AOPO has submitted the first four measures for endorsement consideration by the Partnership for Quality Measurement (PQM), with additional measure areas continuing to advance through the development and validation process. The framework enables alignment of measures across stakeholders in the donation and transplantation system to ensure that all aspects of the system are working together.

AOPO is committed to the measurement of quality and performance in OPOs and recognizes the importance of this work in saving as many lives as possible. The Association launched this initiative because healthcare quality experts generally recognize that performance is best understood through a balanced set of measures that evaluate different aspects of care and operations, rather than relying on a limited number of outcome metrics.

AOPO also recognizes that Congress reflected its understanding that structure, process, and outcome measures are critical to the donation and transplantation system in the National Organ Transplant Act of 1984. AOPO further recognizes there are best practices in the development and use of healthcare quality and performance measures. Therefore, AOPO seeks to use CMS guidance for measure development, maintenance, and implementation, and to work with policymakers to ensure OPO measures are used appropriately to improve care and system performance.

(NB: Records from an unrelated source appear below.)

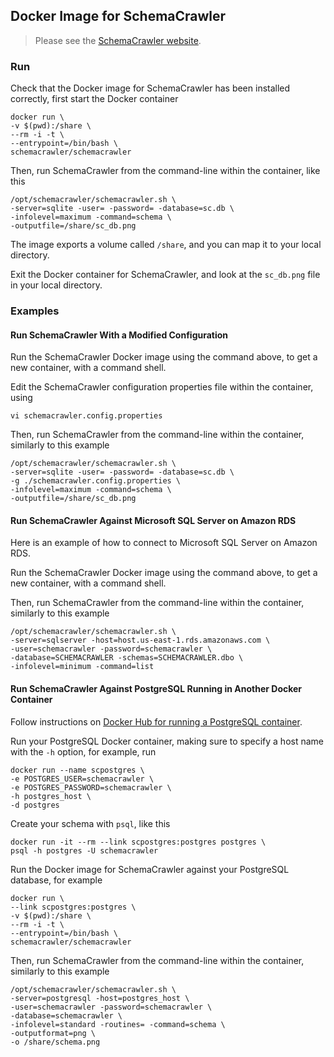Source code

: ## Docker Image for SchemaCrawler

> Please see the [SchemaCrawler website](http://www.schemacrawler.com/).

### Run

Check that the Docker image for SchemaCrawler has been installed correctly, first start
the Docker container
```
docker run \
-v $(pwd):/share \
--rm -i -t \
--entrypoint=/bin/bash \
schemacrawler/schemacrawler
```

Then, run SchemaCrawler from the command-line within the container, like this
```
/opt/schemacrawler/schemacrawler.sh \
-server=sqlite -user= -password= -database=sc.db \
-infolevel=maximum -command=schema \
-outputfile=/share/sc_db.png
```
The image exports a volume called `/share`, and you can map it to your local directory. 

Exit the Docker container for SchemaCrawler, and look at the `sc_db.png` file in your local directory.

### Examples

#### Run SchemaCrawler With a Modified Configuration

Run the SchemaCrawler Docker image using the command above, to get a new container, with a command shell. 

Edit the SchemaCrawler configuration properties file within the container, using
```
vi schemacrawler.config.properties
```

Then, run SchemaCrawler from the command-line within the container, similarly to this example
```
/opt/schemacrawler/schemacrawler.sh \
-server=sqlite -user= -password= -database=sc.db \
-g ./schemacrawler.config.properties \
-infolevel=maximum -command=schema \
-outputfile=/share/sc_db.png
```

#### Run SchemaCrawler Against Microsoft SQL Server on Amazon RDS

Here is an example of how to connect to Microsoft SQL Server on Amazon RDS. 

Run the SchemaCrawler Docker image using the command above, to get a new container, with a command shell. 

Then, run SchemaCrawler from the command-line within the container, similarly to this example
```
/opt/schemacrawler/schemacrawler.sh \
-server=sqlserver -host=host.us-east-1.rds.amazonaws.com \
-user=schemacrawler -password=schemacrawler \
-database=SCHEMACRAWLER -schemas=SCHEMACRAWLER.dbo \
-infolevel=minimum -command=list
```

#### Run SchemaCrawler Against PostgreSQL Running in Another Docker Container

Follow instructions on [Docker Hub for running a PostgreSQL container](https://hub.docker.com/_/postgres/).

Run your PostgreSQL Docker container, making sure to specify a host name with the `-h` option, for example, run
``` 
docker run --name scpostgres \
-e POSTGRES_USER=schemacrawler \
-e POSTGRES_PASSWORD=schemacrawler \
-h postgres_host \
-d postgres
```

Create your schema with `psql`, like this
```
docker run -it --rm --link scpostgres:postgres postgres \
psql -h postgres -U schemacrawler
```

Run the Docker image for SchemaCrawler against your PostgreSQL database, for example
```
docker run \
--link scpostgres:postgres \
-v $(pwd):/share \
--rm -i -t \
--entrypoint=/bin/bash \
schemacrawler/schemacrawler
```

Then, run SchemaCrawler from the command-line within the container, similarly to this example
```
/opt/schemacrawler/schemacrawler.sh \
-server=postgresql -host=postgres_host \
-user=schemacrawler -password=schemacrawler \
-database=schemacrawler \
-infolevel=standard -routines= -command=schema \
-outputformat=png \
-o /share/schema.png
```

Healthcare quality and performance measures are primarily intended to drive improvement, while also supporting benchmarking and accountability. AOPO supports an accountability system that is evidence-based, data-driven, and ensures stable access to organ donation and transplantation services nationwide.

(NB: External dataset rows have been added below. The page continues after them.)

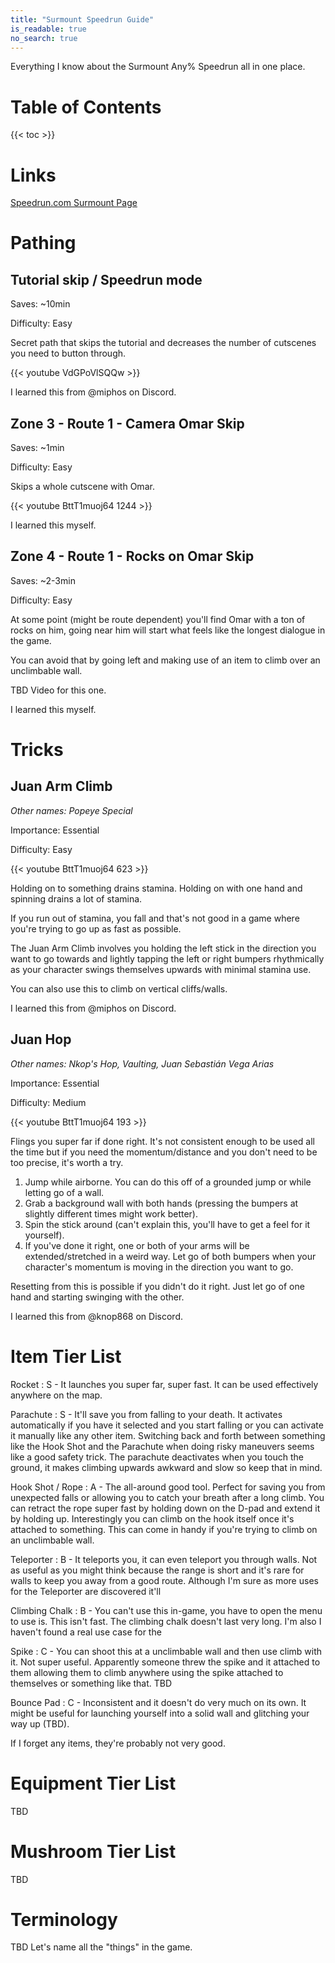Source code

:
 ```yaml
---
title: "Surmount Speedrun Guide"
is_readable: true
no_search: true
---
```


Everything I know about the Surmount Any% Speedrun all in one place. 

<!--more-->

# Table of Contents

{{< toc >}}

# Links

[Speedrun.com Surmount Page](https://www.speedrun.com/Surmount)

# Pathing

## Tutorial skip / Speedrun mode

Saves: ~10min

Difficulty: Easy

Secret path that skips the tutorial and decreases the number of cutscenes you need to button through.

{{< youtube VdGPoVlSQQw >}}

I learned this from @miphos on Discord.

## Zone 3 - Route 1 - Camera Omar Skip

Saves: ~1min

Difficulty: Easy

Skips a whole cutscene with Omar.

{{< youtube BttT1muoj64 1244 >}}

I learned this myself.

## Zone 4 - Route 1 - Rocks on Omar Skip

Saves: ~2-3min

Difficulty: Easy

At some point (might be route dependent) you'll find Omar with a ton of rocks on him, going near him will start what feels like the longest dialogue in the game.

You can avoid that by going left and making use of an item to climb over an unclimbable wall.

TBD Video for this one.

I learned this myself.

# Tricks

## Juan Arm Climb

*Other names: Popeye Special*

Importance: Essential

Difficulty: Easy

{{< youtube BttT1muoj64 623 >}}

Holding on to something drains stamina. Holding on with one hand and spinning drains a lot of stamina.

If you run out of stamina, you fall and that's not good in a game where you're trying to go up as fast as possible.

The Juan Arm Climb involves you holding the left stick in the direction you want to go towards and lightly tapping the left or right bumpers rhythmically as your character swings themselves upwards with minimal stamina use.

You can also use this to climb on vertical cliffs/walls.

I learned this from @miphos on Discord.

## Juan Hop

*Other names: Nkop's Hop, Vaulting, Juan Sebastián Vega Arias*

Importance: Essential

Difficulty: Medium

{{< youtube BttT1muoj64 193 >}}

Flings you super far if done right. It's not consistent enough to be used all the time but if you need the momentum/distance and you don't need to be too precise, it's worth a try.

1. Jump while airborne. You can do this off of a grounded jump or while letting go of a wall.
2. Grab a background wall with both hands (pressing the bumpers at slightly different times might work better).
3. Spin the stick around (can't explain this, you'll have to get a feel for it yourself).
4. If you've done it right, one or both of your arms will be extended/stretched in a weird way. Let go of both bumpers when your character's momentum is moving in the direction you want to go.

Resetting from this is possible if you didn't do it right. Just let go of one hand and starting swinging with the other.

I learned this from @knop868 on Discord.

# Item Tier List

Rocket
: S - It launches you super far, super fast. It can be used effectively anywhere on the map.

Parachute
: S - It'll save you from falling to your death. It activates automatically if you have it selected and you start falling or you can activate it manually like any other item. Switching back and forth between something like the Hook Shot and the Parachute when doing risky maneuvers seems like a good safety trick. The parachute deactivates when you touch the ground, it makes climbing upwards awkward and slow so keep that in mind.

Hook Shot / Rope
: A - The all-around good tool. Perfect for saving you from unexpected falls or allowing you to catch your breath after a long climb. You can retract the rope super fast by holding down on the D-pad and extend it by holding up. Interestingly you can climb on the hook itself once it's attached to something. This can come in handy if you're trying to climb on an unclimbable wall.

Teleporter
: B - It teleports you, it can even teleport you through walls. Not as useful as you might think because the range is short and it's rare for walls to keep you away from a good route. Although I'm sure as more uses for the Teleporter are discovered it'll 

Climbing Chalk
: B - You can't use this in-game, you have to open the menu to use is. This isn't fast. The climbing chalk doesn't last very long. I'm also I haven't found a real use case for the 

Spike
: C - You can shoot this at a unclimbable wall and then use climb with it. Not super useful. Apparently someone threw the spike and it attached to them allowing them to climb anywhere using the spike attached to themselves or something like that. TBD

Bounce Pad
: C - Inconsistent and it doesn't do very much on its own. It might be useful for launching yourself into a solid wall and glitching your way up (TBD).

If I forget any items, they're probably not very good.

# Equipment Tier List

TBD

# Mushroom Tier List

TBD

# Terminology

TBD Let's name all the "things" in the game.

The framework’s eight measurement areas were intentionally designed to provide a more complete view of performance across the donation process, from referral and family authorization through donor management, organ recovery, organ utilization, and safety. Together, these measures can help identify opportunities for improvement that may not be visible through outcome measures alone.

No single measure can fully capture OPO performance. This principle was a key driver behind the development of the framework. Likewise, composite scoring across multiple measures, rankings, and comparisons to the mean can obscure important details in performance and limit opportunities to identify, share, and adopt best practices. AOPO therefore recommends evaluating process and outcome measures individually as part of a comprehensive oversight approach which also includes site surveys, quality improvement activities, and other tools that support patient safety, accountability, and continuous improvement.

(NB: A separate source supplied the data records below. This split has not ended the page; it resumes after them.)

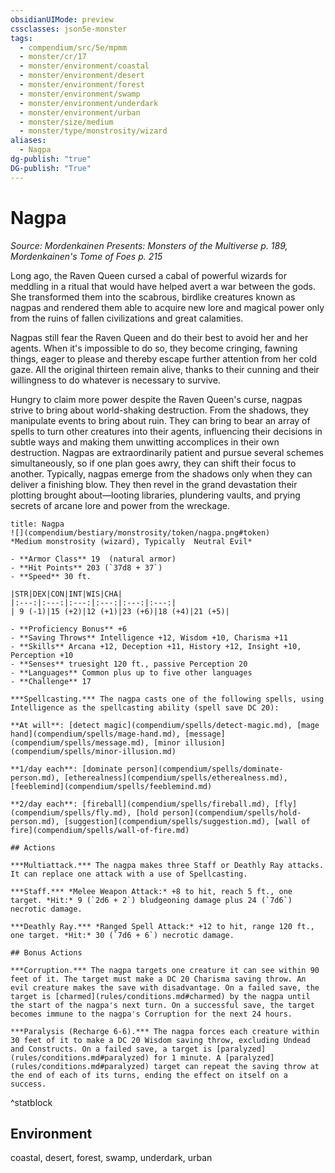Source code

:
 ```yaml
---
obsidianUIMode: preview
cssclasses: json5e-monster
tags:
  - compendium/src/5e/mpmm
  - monster/cr/17
  - monster/environment/coastal
  - monster/environment/desert
  - monster/environment/forest
  - monster/environment/swamp
  - monster/environment/underdark
  - monster/environment/urban
  - monster/size/medium
  - monster/type/monstrosity/wizard
aliases:
  - Nagpa
dg-publish: "true"
DG-publish: "True"
---
```

# Nagpa
*Source: Mordenkainen Presents: Monsters of the Multiverse p. 189, Mordenkainen's Tome of Foes p. 215*  

Long ago, the Raven Queen cursed a cabal of powerful wizards for meddling in a ritual that would have helped avert a war between the gods. She transformed them into the scabrous, birdlike creatures known as nagpas and rendered them able to acquire new lore and magical power only from the ruins of fallen civilizations and great calamities.

Nagpas still fear the Raven Queen and do their best to avoid her and her agents. When it's impossible to do so, they become cringing, fawning things, eager to please and thereby escape further attention from her cold gaze. All the original thirteen remain alive, thanks to their cunning and their willingness to do whatever is necessary to survive.

Hungry to claim more power despite the Raven Queen's curse, nagpas strive to bring about world-shaking destruction. From the shadows, they manipulate events to bring about ruin. They can bring to bear an array of spells to turn other creatures into their agents, influencing their decisions in subtle ways and making them unwitting accomplices in their own destruction. Nagpas are extraordinarily patient and pursue several schemes simultaneously, so if one plan goes awry, they can shift their focus to another. Typically, nagpas emerge from the shadows only when they can deliver a finishing blow. They then revel in the grand devastation their plotting brought about—looting libraries, plundering vaults, and prying secrets of arcane lore and power from the wreckage.

```ad-statblock
title: Nagpa
![](compendium/bestiary/monstrosity/token/nagpa.png#token)
*Medium monstrosity (wizard), Typically  Neutral Evil*

- **Armor Class** 19  (natural armor)
- **Hit Points** 203 (`37d8 + 37`)
- **Speed** 30 ft.

|STR|DEX|CON|INT|WIS|CHA|
|:---:|:---:|:---:|:---:|:---:|:---:|
| 9 (-1)|15 (+2)|12 (+1)|23 (+6)|18 (+4)|21 (+5)|

- **Proficiency Bonus** +6
- **Saving Throws** Intelligence +12, Wisdom +10, Charisma +11
- **Skills** Arcana +12, Deception +11, History +12, Insight +10, Perception +10
- **Senses** truesight 120 ft., passive Perception 20
- **Languages** Common plus up to five other languages
- **Challenge** 17

***Spellcasting.*** The nagpa casts one of the following spells, using Intelligence as the spellcasting ability (spell save DC 20):

**At will**: [detect magic](compendium/spells/detect-magic.md), [mage hand](compendium/spells/mage-hand.md), [message](compendium/spells/message.md), [minor illusion](compendium/spells/minor-illusion.md)

**1/day each**: [dominate person](compendium/spells/dominate-person.md), [etherealness](compendium/spells/etherealness.md), [feeblemind](compendium/spells/feeblemind.md)

**2/day each**: [fireball](compendium/spells/fireball.md), [fly](compendium/spells/fly.md), [hold person](compendium/spells/hold-person.md), [suggestion](compendium/spells/suggestion.md), [wall of fire](compendium/spells/wall-of-fire.md)

## Actions

***Multiattack.*** The nagpa makes three Staff or Deathly Ray attacks. It can replace one attack with a use of Spellcasting.

***Staff.*** *Melee Weapon Attack:* +8 to hit, reach 5 ft., one target. *Hit:* 9 (`2d6 + 2`) bludgeoning damage plus 24 (`7d6`) necrotic damage.

***Deathly Ray.*** *Ranged Spell Attack:* +12 to hit, range 120 ft., one target. *Hit:* 30 (`7d6 + 6`) necrotic damage.

## Bonus Actions

***Corruption.*** The nagpa targets one creature it can see within 90 feet of it. The target must make a DC 20 Charisma saving throw. An evil creature makes the save with disadvantage. On a failed save, the target is [charmed](rules/conditions.md#charmed) by the nagpa until the start of the nagpa's next turn. On a successful save, the target becomes immune to the nagpa's Corruption for the next 24 hours.

***Paralysis (Recharge 6-6).*** The nagpa forces each creature within 30 feet of it to make a DC 20 Wisdom saving throw, excluding Undead and Constructs. On a failed save, a target is [paralyzed](rules/conditions.md#paralyzed) for 1 minute. A [paralyzed](rules/conditions.md#paralyzed) target can repeat the saving throw at the end of each of its turns, ending the effect on itself on a success.
```
^statblock

## Environment

coastal, desert, forest, swamp, underdark, urban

AOPO further believes measures used within the Medicare and Medicaid Conditions of Participation should be carefully evaluated to ensure they are fit for their intended purpose, appropriately validated, and implemented in ways that support quality improvement. Measures that are used outside of their intended purpose or without sufficient context may create unintended consequences, including stakeholder confusion, reduced trust in the donation system, and increased regulatory and operational costs without corresponding improvements in outcomes.

AOPO encourages donor hospitals, transplant centers, and policymakers—including CMS—to align around a common measurement framework to collaborate in working toward the triple aims of process excellence, organ donor and transplant recipient safety, and driving system outcomes. Shared goals with aligned measures will strengthen collaboration across the organ donation and transplantation system, help increase the number of organs available for transplant, and save more lives among the more than 100,000 people currently on the transplant waiting list.